# Exercise details
Copy each line below that includes "https".

(Stored data entries)
▼
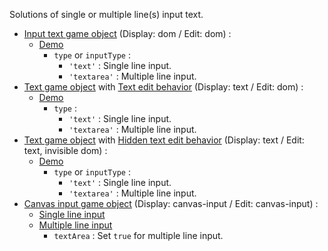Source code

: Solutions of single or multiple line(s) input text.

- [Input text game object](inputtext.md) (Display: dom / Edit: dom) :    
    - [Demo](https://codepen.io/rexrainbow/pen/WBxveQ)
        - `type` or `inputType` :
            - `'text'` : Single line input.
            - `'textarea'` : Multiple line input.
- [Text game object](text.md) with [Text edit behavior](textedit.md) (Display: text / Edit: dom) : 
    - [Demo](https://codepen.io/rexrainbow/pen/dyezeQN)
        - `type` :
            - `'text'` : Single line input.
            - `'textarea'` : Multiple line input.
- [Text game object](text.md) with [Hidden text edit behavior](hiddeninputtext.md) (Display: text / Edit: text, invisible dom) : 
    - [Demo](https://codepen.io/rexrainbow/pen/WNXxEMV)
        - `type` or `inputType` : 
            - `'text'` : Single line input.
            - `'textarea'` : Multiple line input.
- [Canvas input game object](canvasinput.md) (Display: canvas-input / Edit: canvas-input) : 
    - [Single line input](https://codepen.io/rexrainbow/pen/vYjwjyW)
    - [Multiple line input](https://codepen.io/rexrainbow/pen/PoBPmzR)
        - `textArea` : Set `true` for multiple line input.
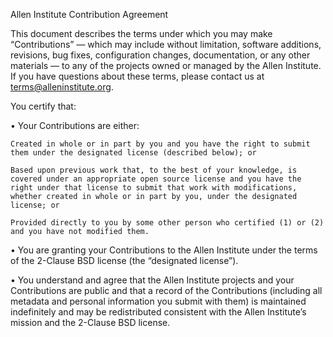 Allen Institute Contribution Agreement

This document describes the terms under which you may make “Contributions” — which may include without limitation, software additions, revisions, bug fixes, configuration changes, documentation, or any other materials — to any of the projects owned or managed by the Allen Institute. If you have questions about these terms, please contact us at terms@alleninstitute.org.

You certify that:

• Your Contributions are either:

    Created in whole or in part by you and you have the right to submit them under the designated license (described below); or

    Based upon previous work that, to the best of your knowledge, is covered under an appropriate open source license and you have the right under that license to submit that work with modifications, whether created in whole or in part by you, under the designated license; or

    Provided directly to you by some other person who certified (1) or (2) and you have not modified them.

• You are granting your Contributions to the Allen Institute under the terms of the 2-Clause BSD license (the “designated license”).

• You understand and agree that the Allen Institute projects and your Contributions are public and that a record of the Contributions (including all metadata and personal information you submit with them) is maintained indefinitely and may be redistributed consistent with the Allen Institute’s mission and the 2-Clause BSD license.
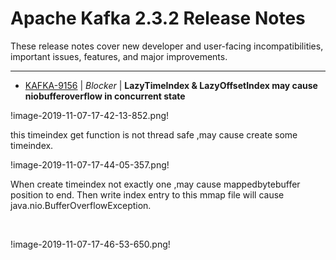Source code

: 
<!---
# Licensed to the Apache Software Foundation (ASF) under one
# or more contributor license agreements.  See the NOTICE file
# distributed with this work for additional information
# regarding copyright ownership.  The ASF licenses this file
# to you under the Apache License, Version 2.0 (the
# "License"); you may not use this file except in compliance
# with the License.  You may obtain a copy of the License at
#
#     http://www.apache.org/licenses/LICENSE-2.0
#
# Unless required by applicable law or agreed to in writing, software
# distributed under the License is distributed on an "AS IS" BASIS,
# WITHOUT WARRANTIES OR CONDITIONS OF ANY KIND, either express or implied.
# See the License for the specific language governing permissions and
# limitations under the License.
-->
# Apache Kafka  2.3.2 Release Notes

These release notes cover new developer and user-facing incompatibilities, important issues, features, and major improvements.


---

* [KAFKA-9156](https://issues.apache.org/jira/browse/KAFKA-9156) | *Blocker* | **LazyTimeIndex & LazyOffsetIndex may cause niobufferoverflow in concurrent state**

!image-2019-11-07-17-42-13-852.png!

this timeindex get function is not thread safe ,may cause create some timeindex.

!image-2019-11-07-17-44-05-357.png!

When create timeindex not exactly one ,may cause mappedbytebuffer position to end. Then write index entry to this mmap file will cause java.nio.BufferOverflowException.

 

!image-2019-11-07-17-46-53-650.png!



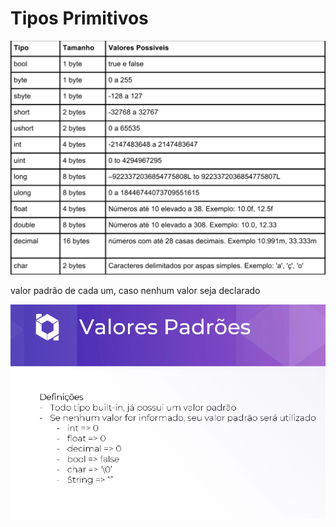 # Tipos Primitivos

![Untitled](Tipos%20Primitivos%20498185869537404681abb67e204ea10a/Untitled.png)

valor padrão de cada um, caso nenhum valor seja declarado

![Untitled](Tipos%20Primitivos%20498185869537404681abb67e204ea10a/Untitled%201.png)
▲
# Solution to the exercise
    - [Demo](https://codepen.io/rexrainbow/pen/WBxveQ)
    - [Demo](https://codepen.io/rexrainbow/pen/dyezeQN)
    - [Demo](https://codepen.io/rexrainbow/pen/WNXxEMV)
    - [Single line input](https://codepen.io/rexrainbow/pen/vYjwjyW)
    - [Multiple line input](https://codepen.io/rexrainbow/pen/PoBPmzR)
* [KAFKA-9156](https://issues.apache.org/jira/browse/KAFKA-9156) | *Blocker* | **LazyTimeIndex & LazyOffsetIndex may cause niobufferoverflow in concurrent state**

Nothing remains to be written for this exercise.